ACTIVITY =>
Determine how many lines in the listing hold "participants" and give only that number.

DATA FOR THE TASK =>
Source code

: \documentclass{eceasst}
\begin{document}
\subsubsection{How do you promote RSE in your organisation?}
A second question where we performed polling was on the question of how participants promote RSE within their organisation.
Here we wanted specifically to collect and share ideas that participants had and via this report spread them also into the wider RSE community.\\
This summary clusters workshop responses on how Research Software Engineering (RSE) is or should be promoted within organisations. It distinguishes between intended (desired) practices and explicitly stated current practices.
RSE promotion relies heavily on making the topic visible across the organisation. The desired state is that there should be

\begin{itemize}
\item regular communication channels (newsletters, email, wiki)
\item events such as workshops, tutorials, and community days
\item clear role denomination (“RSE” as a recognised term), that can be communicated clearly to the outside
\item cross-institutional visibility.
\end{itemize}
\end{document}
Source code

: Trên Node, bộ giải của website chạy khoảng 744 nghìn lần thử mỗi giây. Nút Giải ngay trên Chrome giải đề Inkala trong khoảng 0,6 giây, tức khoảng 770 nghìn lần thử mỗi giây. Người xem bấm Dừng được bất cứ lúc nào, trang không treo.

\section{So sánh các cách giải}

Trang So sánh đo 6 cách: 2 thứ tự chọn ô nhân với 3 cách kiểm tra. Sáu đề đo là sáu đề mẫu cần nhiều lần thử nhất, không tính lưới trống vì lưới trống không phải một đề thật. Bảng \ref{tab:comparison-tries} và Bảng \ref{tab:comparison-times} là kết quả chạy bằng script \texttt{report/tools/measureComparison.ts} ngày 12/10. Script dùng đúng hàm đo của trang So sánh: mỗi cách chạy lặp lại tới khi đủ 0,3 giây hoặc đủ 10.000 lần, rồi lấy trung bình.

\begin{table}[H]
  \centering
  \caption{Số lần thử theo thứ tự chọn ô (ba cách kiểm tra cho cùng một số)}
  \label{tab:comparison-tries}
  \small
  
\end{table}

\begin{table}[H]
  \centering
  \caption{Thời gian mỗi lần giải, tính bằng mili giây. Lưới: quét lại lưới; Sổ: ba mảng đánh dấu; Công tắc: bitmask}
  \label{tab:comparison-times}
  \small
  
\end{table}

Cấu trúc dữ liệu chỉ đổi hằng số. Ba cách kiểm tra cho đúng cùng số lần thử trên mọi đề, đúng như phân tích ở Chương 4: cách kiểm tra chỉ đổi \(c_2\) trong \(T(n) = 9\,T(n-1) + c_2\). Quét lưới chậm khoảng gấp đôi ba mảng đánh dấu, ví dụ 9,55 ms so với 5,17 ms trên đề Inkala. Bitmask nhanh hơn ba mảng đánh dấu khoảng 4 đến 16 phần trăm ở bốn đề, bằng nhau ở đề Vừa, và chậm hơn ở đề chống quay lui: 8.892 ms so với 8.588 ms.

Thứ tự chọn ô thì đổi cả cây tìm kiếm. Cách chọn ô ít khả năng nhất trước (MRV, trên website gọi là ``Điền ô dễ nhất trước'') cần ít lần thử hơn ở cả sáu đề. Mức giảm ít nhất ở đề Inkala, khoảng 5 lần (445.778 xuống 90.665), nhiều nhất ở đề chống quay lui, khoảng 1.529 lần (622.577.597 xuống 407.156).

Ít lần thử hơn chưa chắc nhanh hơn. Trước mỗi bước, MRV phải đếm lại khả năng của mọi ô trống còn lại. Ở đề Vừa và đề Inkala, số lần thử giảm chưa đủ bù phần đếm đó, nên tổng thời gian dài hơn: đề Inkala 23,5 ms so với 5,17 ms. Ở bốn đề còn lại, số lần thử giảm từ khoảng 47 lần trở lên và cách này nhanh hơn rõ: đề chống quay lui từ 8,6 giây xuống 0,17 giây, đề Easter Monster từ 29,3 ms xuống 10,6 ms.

TASK RESULT =>
2